What you will do
Lines to return, exactly: from the line with "MAE: 306982.5951" to the line with "modified as needed." in the entries below, both included.

[Stored data]
# # #
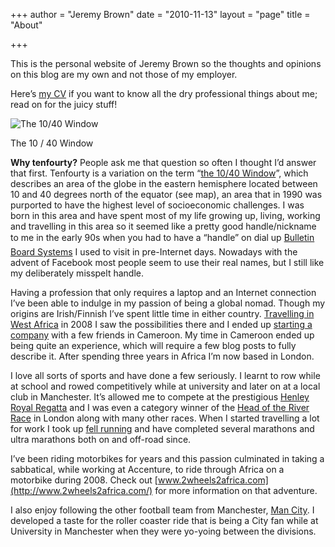 +++
author = "Jeremy Brown"
date = "2010-11-13"
layout = "page"
title = "About"

+++

This is the personal website of Jeremy Brown so the thoughts and opinions on this blog are my own and not those of my employer.

Here’s [my CV](https://www.linkedin.com/in/tenfourty) if you want to know all the dry professional things about me; read on for the juicy stuff!

![The 10/40 Window](/uploads/40_Window_world_map.png)

The 10 / 40 Window

**Why tenfourty?** People ask me that question so often I thought I’d answer that first. Tenfourty is a variation on the term “[the 10/40 Window](http://en.wikipedia.org/wiki/10/40_Window")”, which describes an area of the globe in the eastern hemisphere located between 10 and 40 degrees north of the equator (see map), an area that in 1990 was purported to have the highest level of socioeconomic challenges. I was born in this area and have spent most of my life growing up, living, working and travelling in this area so it seemed like a pretty good handle/nickname to me in the early 90s when you had to have a “handle” on dial up [Bulletin Board Systems](http://en.wikipedia.org/wiki/Bulletin_board_system) I used to visit in pre-Internet days. Nowadays with the advent of Facebook most people seem to use their real names, but I still like my deliberately misspelt handle.

Having a profession that only requires a laptop and an Internet connection I’ve been able to indulge in my passion of being a global nomad. Though my origins are Irish/Finnish I’ve spent little time in either country. [Travelling in West Africa](http://2wheels2africa.com/) in 2008 I saw the possibilities there and I ended up [starting a company](http://limbelabssolutions.com/) with a few friends in Cameroon. My time in Cameroon ended up being quite an experience, which will require a few blog posts to fully describe it. After spending three years in Africa I’m now based in London.

I love all sorts of sports and have done a few seriously. I learnt to row while at school and rowed competitively while at university and later on at a local club in Manchester. It’s allowed me to compete at the prestigious [Henley Royal Regatta](http://www.hrr.co.uk) and I was even a category winner of the [Head of the River Race](http://en.wikipedia.org/wiki/Head_of_the_River_Race) in London along with many other races. When I started travelling a lot for work I took up [fell running](http://en.wikipedia.org/wiki/Fell_running) and have completed several marathons and ultra marathons both on and off-road since.

I’ve been riding motorbikes for years and this passion culminated in taking a sabbatical, while working at Accenture, to ride through Africa on a motorbike during 2008. Check out [www.2wheels2africa.com](http://www.2wheels2africa.com/) for more information on that adventure.

I also enjoy following the other football team from Manchester, [Man City](http://www.mcfc.co.uk/). I developed a taste for the roller coaster ride that is being a City fan while at University in Manchester when they were yo-yoing between the divisions.

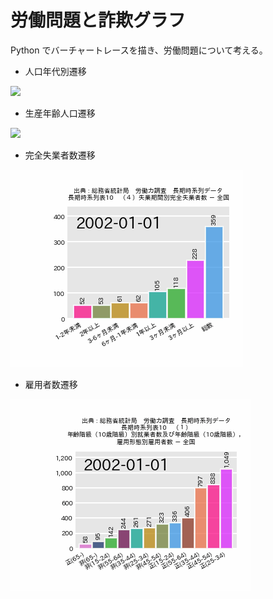 # 労働問題と詐欺グラフ

Python でバーチャートレースを描き、労働問題について考える。

- 人口年代別遷移

![](./10_src/data/workers1.gif)

- 生産年齢人口遷移

![](./10_src/data/workers2.gif)

- 完全失業者数遷移

![](./10_src/data/完全失業者数.gif)

- 雇用者数遷移

![](./10_src/data/雇用者数0.gif)
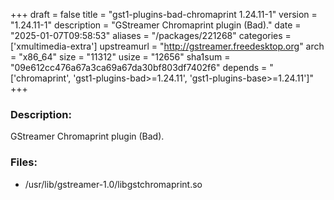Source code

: +++
draft = false
title = "gst1-plugins-bad-chromaprint 1.24.11-1"
version = "1.24.11-1"
description = "GStreamer Chromaprint plugin (Bad)."
date = "2025-01-07T09:58:53"
aliases = "/packages/221268"
categories = ['xmultimedia-extra']
upstreamurl = "http://gstreamer.freedesktop.org"
arch = "x86_64"
size = "11312"
usize = "12656"
sha1sum = "09e612cc476a67a3ca69a67da30bf803df7402f6"
depends = "['chromaprint', 'gst1-plugins-bad>=1.24.11', 'gst1-plugins-base>=1.24.11']"
+++
### Description: 
GStreamer Chromaprint plugin (Bad).

### Files: 
* /usr/lib/gstreamer-1.0/libgstchromaprint.so
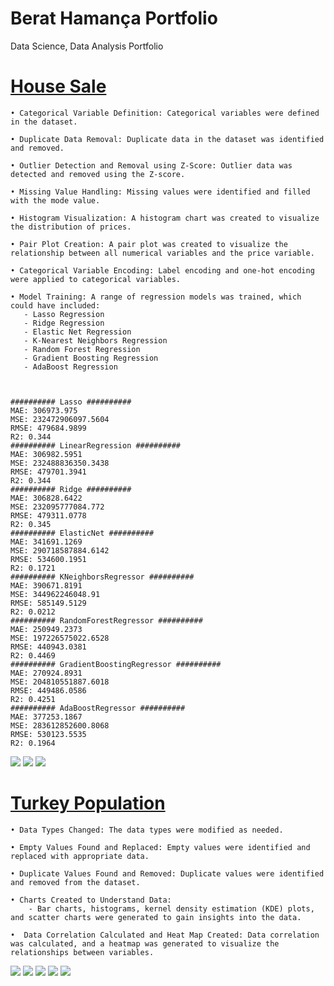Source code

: # Berat Hamança Portfolio
Data Science, Data Analysis Portfolio

# [House Sale](https://github.com/Hamancab/House_Sale)
    • Categorical Variable Definition: Categorical variables were defined in the dataset.

    • Duplicate Data Removal: Duplicate data in the dataset was identified and removed.

    • Outlier Detection and Removal using Z-Score: Outlier data was detected and removed using the Z-score.

    • Missing Value Handling: Missing values were identified and filled with the mode value.

    • Histogram Visualization: A histogram chart was created to visualize the distribution of prices.

    • Pair Plot Creation: A pair plot was created to visualize the relationship between all numerical variables and the price variable.

    • Categorical Variable Encoding: Label encoding and one-hot encoding were applied to categorical variables.

    • Model Training: A range of regression models was trained, which could have included:
       - Lasso Regression
       - Ridge Regression
       - Elastic Net Regression
       - K-Nearest Neighbors Regression
       - Random Forest Regression
       - Gradient Boosting Regression
       - AdaBoost Regression


    
    ########## Lasso ##########
    MAE: 306973.975
    MSE: 232472906097.5604
    RMSE: 479684.9899
    R2: 0.344
    ########## LinearRegression ##########
    MAE: 306982.5951
    MSE: 232488836350.3438
    RMSE: 479701.3941
    R2: 0.344
    ########## Ridge ##########
    MAE: 306828.6422
    MSE: 232095777084.772
    RMSE: 479311.0778
    R2: 0.345
    ########## ElasticNet ##########
    MAE: 341691.1269
    MSE: 290718587884.6142
    RMSE: 534600.1951
    R2: 0.1721
    ########## KNeighborsRegressor ##########
    MAE: 390671.8191
    MSE: 344962246048.91
    RMSE: 585149.5129
    R2: 0.0212
    ########## RandomForestRegressor ##########
    MAE: 250949.2373
    MSE: 197226575022.6528
    RMSE: 440943.0381
    R2: 0.4469
    ########## GradientBoostingRegressor ##########
    MAE: 270924.8931
    MSE: 204810551887.6018
    RMSE: 449486.0586
    R2: 0.4251
    ########## AdaBoostRegressor ##########
    MAE: 377253.1867
    MSE: 283612852600.8068
    RMSE: 530123.5535
    R2: 0.1964



![](./images/House_Sales_1%20(2).png)
![](https://github.com/Hamancab/Hamancab.github.io/blob/main/images/House_Sales_2.png)
![](https://github.com/Hamancab/Hamancab.github.io/blob/main/images/House_Sales_3.png)
       
# [Turkey Population](https://github.com/Hamancab/Turkey_Population)
    • Data Types Changed: The data types were modified as needed.

    • Empty Values Found and Replaced: Empty values were identified and replaced with appropriate data.

    • Duplicate Values Found and Removed: Duplicate values were identified and removed from the dataset.

    • Charts Created to Understand Data:
        - Bar charts, histograms, kernel density estimation (KDE) plots, and scatter charts were generated to gain insights into the data.

    •  Data Correlation Calculated and Heat Map Created: Data correlation was calculated, and a heatmap was generated to visualize the relationships between variables.

![](https://github.com/Hamancab/Hamancab.github.io/blob/main/images/Turkey_Population_1.png)
![](https://github.com/Hamancab/Hamancab.github.io/blob/main/images/Turkey_Population_2.png)
![](https://github.com/Hamancab/Hamancab.github.io/blob/main/images/Turkey_Population_3.png)
![](https://github.com/Hamancab/Hamancab.github.io/blob/main/images/Turkey_Population_4.png)
![](https://github.com/Hamancab/Hamancab.github.io/blob/main/images/Turkey_Population_5.png)



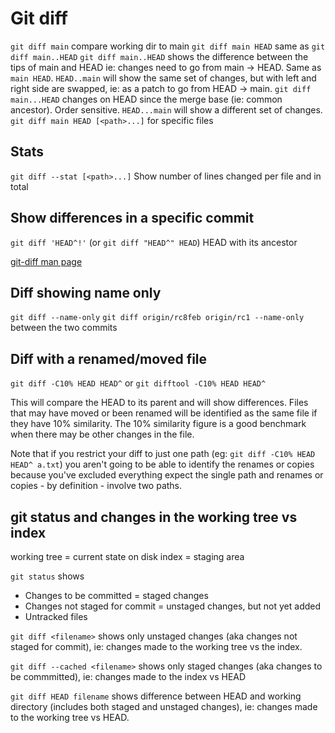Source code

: # Git diff

`git diff main` compare working dir to main
`git diff main HEAD` same as `git diff main..HEAD`
`git diff main..HEAD` shows the difference between the tips of main and HEAD ie: changes need to go from main -> HEAD. Same as `main HEAD`. `HEAD..main` will show the same set of changes, but with left and right side are swapped, ie: as a patch to go from HEAD -> main.
`git diff main...HEAD` changes on HEAD since the merge base (ie: common ancestor). Order sensitive. `HEAD...main` will show a different set of changes.
`git diff main HEAD [<path>...]` for specific files

## Stats

`git diff --stat [<path>...]` Show number of lines changed per file and in total

## Show differences in a specific commit

`git diff 'HEAD^!'` (or `git diff "HEAD^" HEAD`) HEAD with its ancestor

[git-diff man page](https://www.kernel.org/pub/software/scm/git/docs/git-diff.html)

## Diff showing name only

`git diff --name-only`
`git diff origin/rc8feb origin/rc1 --name-only` between the two commits

## Diff with a renamed/moved file

`git diff -C10% HEAD HEAD^` or `git difftool -C10% HEAD HEAD^`

This will compare the HEAD to its parent and will show differences. Files that may have moved or been renamed will be identified as the same file if they have 10% similarity. The 10% similarity figure is a good benchmark when there may be other changes in the file.

Note that if you restrict your diff to just one path (eg: `git diff -C10% HEAD HEAD^ a.txt`) you aren't going to be able to identify the renames or copies because you've excluded everything expect the single path and renames or copies - by definition - involve two paths.

## git status and changes in the working tree vs index

working tree = current state on disk
index = staging area

`git status` shows

- Changes to be committed = staged changes
- Changes not staged for commit = unstaged changes, but not yet added
- Untracked files

`git diff <filename>` shows only unstaged changes (aka changes not staged for commit), ie: changes made to the working tree vs the index.

`git diff --cached <filename>` shows only staged changes (aka changes to be commmitted), ie: changes made to the index vs HEAD

`git diff HEAD filename` shows difference between HEAD and working directory (includes both staged and unstaged changes), ie: changes made to the working tree vs HEAD.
# # #
Output for this exercise
    MAE: 306982.5951
    MSE: 232488836350.3438
    RMSE: 479701.3941
    R2: 0.344
    ########## Ridge ##########
    MAE: 306828.6422
    MSE: 232095777084.772
    RMSE: 479311.0778
    R2: 0.345
    ########## ElasticNet ##########
    MAE: 341691.1269
    MSE: 290718587884.6142
    RMSE: 534600.1951
    R2: 0.1721
    ########## KNeighborsRegressor ##########
    MAE: 390671.8191
    MSE: 344962246048.91
    RMSE: 585149.5129
    R2: 0.0212
    ########## RandomForestRegressor ##########
    MAE: 250949.2373
    MSE: 197226575022.6528
    RMSE: 440943.0381
    R2: 0.4469
    ########## GradientBoostingRegressor ##########
    MAE: 270924.8931
    MSE: 204810551887.6018
    RMSE: 449486.0586
    R2: 0.4251
    ########## AdaBoostRegressor ##########
    MAE: 377253.1867
    MSE: 283612852600.8068
    RMSE: 530123.5535
    R2: 0.1964



![](./images/House_Sales_1%20(2).png)
![](https://github.com/Hamancab/Hamancab.github.io/blob/main/images/House_Sales_2.png)
![](https://github.com/Hamancab/Hamancab.github.io/blob/main/images/House_Sales_3.png)
       
# [Turkey Population](https://github.com/Hamancab/Turkey_Population)
    • Data Types Changed: The data types were modified as needed.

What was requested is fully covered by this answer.